Material for this exercise:
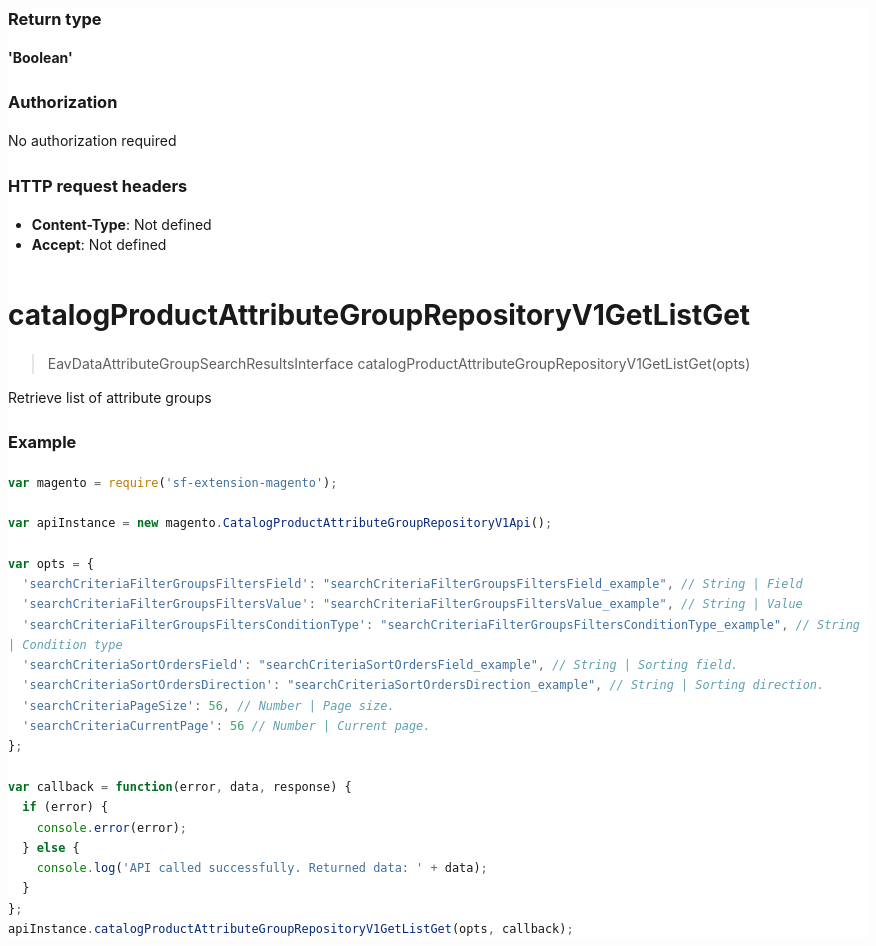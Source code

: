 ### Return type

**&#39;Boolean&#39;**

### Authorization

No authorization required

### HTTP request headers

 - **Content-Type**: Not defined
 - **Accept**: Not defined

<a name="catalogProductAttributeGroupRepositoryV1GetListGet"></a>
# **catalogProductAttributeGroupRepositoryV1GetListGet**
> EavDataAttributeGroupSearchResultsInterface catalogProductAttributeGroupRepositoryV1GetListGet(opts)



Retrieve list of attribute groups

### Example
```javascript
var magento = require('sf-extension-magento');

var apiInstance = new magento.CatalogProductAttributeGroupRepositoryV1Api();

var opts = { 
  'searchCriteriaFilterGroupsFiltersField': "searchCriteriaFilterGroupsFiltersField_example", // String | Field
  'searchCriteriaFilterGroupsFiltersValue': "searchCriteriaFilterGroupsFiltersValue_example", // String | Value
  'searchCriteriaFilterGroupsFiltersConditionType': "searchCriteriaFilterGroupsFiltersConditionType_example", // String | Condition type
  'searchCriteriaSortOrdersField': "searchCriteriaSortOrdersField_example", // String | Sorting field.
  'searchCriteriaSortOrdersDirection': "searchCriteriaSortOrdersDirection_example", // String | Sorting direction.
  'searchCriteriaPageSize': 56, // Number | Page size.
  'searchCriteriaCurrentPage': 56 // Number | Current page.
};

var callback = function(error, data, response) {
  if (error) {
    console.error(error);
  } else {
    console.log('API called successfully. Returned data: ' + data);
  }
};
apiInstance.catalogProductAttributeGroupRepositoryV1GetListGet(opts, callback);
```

Activity: Every line of the data that holds "Sorting" should be counted, and only the total given.

Answer box: 2